LISTED RECORDS>

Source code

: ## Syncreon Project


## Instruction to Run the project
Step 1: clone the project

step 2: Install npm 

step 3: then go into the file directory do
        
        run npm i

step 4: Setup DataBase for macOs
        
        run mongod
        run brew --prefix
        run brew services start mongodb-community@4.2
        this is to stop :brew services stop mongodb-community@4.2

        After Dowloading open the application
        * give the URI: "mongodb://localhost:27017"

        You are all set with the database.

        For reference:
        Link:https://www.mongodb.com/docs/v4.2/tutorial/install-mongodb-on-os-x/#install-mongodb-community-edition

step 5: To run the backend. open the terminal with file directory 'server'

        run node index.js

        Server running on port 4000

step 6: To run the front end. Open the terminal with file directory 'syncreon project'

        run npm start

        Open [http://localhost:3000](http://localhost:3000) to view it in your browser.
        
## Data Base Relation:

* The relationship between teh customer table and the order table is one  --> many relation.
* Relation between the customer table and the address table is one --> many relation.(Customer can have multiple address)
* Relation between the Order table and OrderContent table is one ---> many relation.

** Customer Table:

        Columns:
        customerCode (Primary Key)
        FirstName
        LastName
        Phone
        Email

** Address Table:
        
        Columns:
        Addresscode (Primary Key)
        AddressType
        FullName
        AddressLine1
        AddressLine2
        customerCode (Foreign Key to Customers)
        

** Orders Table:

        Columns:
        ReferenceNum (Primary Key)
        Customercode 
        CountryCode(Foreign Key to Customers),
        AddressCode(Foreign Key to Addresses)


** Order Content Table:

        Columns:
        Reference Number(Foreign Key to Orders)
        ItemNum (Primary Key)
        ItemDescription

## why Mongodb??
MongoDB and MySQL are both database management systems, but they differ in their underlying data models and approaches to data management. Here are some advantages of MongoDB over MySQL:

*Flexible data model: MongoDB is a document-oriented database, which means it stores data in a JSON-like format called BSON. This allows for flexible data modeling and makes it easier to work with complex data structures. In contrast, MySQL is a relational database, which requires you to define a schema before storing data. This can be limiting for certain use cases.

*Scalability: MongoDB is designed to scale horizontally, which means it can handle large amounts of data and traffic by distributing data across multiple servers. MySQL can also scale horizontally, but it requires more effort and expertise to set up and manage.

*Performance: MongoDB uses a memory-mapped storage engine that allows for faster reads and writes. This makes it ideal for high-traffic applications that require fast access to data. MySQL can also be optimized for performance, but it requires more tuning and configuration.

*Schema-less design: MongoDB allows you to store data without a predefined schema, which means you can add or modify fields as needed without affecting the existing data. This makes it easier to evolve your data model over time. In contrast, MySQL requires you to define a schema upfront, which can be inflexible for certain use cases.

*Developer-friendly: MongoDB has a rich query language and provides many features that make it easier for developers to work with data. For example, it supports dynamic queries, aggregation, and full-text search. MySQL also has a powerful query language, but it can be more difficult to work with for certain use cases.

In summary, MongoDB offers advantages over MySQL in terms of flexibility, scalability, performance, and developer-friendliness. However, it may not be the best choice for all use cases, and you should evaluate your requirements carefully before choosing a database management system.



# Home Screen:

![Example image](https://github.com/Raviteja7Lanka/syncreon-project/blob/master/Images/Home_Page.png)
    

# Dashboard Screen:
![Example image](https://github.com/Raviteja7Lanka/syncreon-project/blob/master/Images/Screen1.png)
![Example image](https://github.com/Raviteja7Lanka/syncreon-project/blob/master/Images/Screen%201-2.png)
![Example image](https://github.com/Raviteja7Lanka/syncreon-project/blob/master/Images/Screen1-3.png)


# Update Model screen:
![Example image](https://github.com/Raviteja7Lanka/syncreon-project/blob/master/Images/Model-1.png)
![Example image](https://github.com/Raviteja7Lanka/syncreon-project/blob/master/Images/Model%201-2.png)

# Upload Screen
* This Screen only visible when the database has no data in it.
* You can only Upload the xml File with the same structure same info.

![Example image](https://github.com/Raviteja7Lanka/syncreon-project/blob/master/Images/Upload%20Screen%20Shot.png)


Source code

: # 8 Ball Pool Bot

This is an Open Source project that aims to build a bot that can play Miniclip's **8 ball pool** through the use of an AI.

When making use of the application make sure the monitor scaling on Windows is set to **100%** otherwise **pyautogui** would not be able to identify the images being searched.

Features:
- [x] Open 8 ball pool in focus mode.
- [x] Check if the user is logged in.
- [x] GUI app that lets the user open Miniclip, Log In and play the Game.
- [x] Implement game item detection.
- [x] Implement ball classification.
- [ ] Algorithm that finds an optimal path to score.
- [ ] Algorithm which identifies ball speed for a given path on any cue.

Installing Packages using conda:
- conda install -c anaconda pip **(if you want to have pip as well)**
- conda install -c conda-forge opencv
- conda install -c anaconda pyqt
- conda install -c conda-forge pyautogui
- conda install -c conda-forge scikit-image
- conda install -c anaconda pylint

YOUR INSTRUCTIONS>
Your output must be the lines of the material above, from the first through the line that contains "this is to stop", copied exactly. Include both endpoints and nothing else.

SOLUTION TO THE PROBLEM>
Source code

: ## Syncreon Project


## Instruction to Run the project
Step 1: clone the project

step 2: Install npm 

step 3: then go into the file directory do
        
        run npm i

step 4: Setup DataBase for macOs
        
        run mongod
        run brew --prefix
        run brew services start mongodb-community@4.2
        this is to stop :brew services stop mongodb-community@4.2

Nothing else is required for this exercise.